BEGIN The records

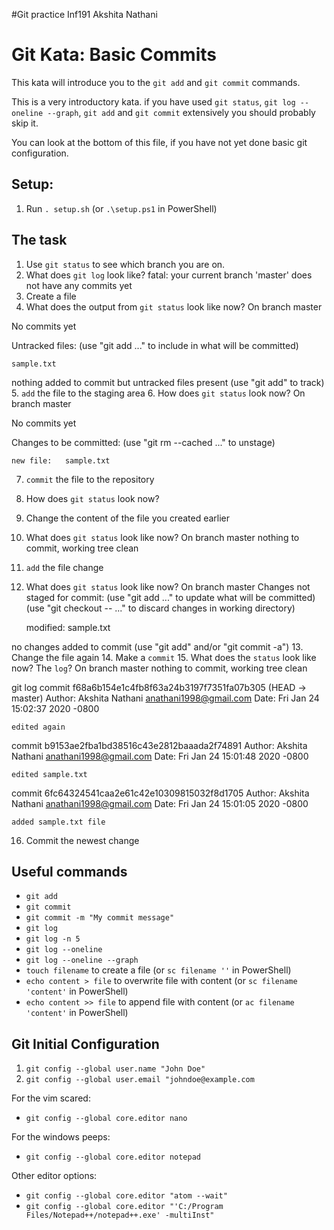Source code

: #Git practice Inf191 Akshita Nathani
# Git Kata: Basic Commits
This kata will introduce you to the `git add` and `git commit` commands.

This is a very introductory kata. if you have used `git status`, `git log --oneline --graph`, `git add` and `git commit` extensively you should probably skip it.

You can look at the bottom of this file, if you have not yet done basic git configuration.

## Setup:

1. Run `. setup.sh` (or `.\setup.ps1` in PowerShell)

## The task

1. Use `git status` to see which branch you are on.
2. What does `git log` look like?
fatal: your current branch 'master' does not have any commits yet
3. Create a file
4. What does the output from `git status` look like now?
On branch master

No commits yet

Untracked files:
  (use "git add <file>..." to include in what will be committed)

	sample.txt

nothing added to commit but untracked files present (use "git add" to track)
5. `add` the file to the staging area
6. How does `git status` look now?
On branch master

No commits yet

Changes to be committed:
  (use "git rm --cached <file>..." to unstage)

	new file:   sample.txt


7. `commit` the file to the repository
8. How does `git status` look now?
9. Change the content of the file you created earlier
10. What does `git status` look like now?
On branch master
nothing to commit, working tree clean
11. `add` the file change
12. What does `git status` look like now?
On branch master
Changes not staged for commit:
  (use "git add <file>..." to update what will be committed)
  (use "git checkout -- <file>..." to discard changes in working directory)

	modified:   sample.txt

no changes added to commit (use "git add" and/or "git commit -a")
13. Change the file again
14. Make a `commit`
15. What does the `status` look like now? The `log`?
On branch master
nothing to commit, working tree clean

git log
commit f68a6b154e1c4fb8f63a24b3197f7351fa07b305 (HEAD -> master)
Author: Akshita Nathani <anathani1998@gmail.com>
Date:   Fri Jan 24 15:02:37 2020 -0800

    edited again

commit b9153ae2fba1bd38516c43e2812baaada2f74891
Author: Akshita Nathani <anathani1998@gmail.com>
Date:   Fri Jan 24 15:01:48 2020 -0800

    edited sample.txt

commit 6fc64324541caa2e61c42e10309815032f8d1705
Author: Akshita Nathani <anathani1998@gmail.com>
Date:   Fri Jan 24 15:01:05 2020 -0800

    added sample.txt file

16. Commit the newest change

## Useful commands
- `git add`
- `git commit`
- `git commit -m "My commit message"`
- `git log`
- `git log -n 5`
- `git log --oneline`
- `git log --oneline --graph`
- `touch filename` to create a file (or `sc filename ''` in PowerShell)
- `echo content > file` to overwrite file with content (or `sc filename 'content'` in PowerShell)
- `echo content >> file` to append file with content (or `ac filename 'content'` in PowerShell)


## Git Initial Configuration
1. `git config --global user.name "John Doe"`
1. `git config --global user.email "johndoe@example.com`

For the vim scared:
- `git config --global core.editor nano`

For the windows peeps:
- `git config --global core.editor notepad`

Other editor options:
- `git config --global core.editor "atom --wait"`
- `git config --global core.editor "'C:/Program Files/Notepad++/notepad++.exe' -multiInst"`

END The records
BEGIN The records

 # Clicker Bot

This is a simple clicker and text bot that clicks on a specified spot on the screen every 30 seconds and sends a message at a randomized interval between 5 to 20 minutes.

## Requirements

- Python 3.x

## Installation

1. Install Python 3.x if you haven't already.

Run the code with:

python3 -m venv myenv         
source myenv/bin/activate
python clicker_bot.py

END The records
BEGIN The records

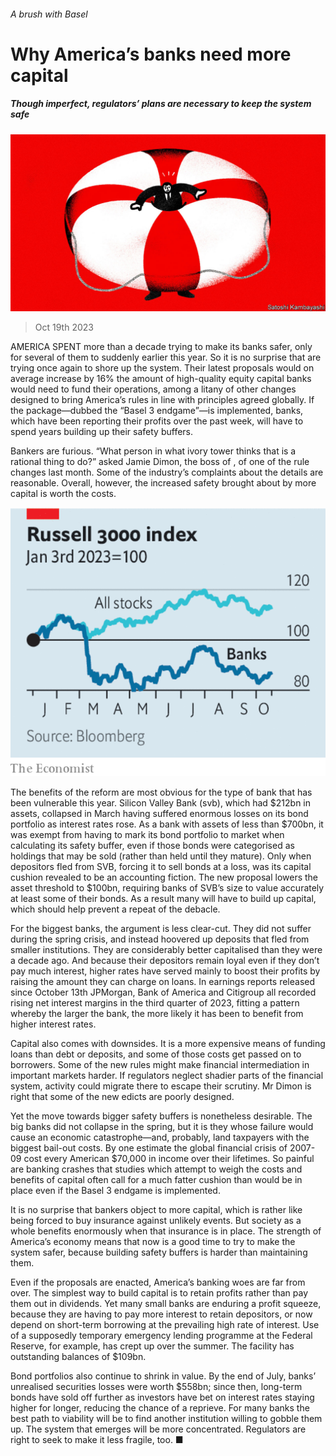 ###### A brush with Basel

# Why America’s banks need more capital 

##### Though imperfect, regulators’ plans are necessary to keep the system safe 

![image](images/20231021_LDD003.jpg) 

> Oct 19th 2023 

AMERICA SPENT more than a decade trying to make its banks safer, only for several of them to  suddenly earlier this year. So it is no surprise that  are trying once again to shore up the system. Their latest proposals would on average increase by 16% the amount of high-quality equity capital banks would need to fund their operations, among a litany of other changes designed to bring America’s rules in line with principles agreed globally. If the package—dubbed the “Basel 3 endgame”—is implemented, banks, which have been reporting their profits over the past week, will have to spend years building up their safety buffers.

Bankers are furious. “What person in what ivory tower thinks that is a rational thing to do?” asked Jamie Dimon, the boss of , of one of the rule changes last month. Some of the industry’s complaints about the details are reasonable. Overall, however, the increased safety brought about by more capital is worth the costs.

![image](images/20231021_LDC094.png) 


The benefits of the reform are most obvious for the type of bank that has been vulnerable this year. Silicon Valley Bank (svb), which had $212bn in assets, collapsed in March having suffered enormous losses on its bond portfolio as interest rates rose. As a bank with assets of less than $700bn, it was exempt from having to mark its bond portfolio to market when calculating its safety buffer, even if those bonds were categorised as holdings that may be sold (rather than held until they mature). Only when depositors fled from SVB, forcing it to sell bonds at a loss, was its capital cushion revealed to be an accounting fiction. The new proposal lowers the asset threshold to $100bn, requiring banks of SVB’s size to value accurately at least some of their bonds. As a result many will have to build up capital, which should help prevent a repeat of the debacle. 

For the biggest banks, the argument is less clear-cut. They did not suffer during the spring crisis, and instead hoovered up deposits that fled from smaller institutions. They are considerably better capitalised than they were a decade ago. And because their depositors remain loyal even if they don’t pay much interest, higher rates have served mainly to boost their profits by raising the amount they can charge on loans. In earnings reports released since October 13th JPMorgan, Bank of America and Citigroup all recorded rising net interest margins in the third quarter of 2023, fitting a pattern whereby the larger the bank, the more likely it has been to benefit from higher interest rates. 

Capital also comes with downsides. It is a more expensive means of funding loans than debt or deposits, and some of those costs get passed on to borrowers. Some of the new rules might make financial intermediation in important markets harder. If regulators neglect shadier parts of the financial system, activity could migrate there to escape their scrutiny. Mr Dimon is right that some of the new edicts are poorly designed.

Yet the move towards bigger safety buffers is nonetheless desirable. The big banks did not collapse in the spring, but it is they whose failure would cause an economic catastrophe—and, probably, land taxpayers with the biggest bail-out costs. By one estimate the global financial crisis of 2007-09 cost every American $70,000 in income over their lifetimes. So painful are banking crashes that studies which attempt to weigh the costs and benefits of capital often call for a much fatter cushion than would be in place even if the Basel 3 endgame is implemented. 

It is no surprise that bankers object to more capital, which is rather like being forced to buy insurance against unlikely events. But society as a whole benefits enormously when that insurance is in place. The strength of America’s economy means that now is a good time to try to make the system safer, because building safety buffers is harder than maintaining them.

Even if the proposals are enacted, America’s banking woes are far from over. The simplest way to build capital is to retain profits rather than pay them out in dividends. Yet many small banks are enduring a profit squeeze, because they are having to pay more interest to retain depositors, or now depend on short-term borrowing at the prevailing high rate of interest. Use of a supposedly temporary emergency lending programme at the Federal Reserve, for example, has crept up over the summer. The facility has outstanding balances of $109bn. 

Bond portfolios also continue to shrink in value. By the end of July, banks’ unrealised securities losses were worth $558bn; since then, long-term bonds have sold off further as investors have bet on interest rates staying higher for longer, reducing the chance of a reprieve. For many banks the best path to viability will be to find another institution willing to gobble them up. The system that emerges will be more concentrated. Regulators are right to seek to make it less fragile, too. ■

END The records

__What you need to do__
Take the entries above and copy exactly the lines starting at the one with "Source code" and ending at the one with "This kata will"; nothing outside that span, and no pictures.

__Exercise answer__
Source code

: #Git practice Inf191 Akshita Nathani
# Git Kata: Basic Commits
This kata will introduce you to the `git add` and `git commit` commands.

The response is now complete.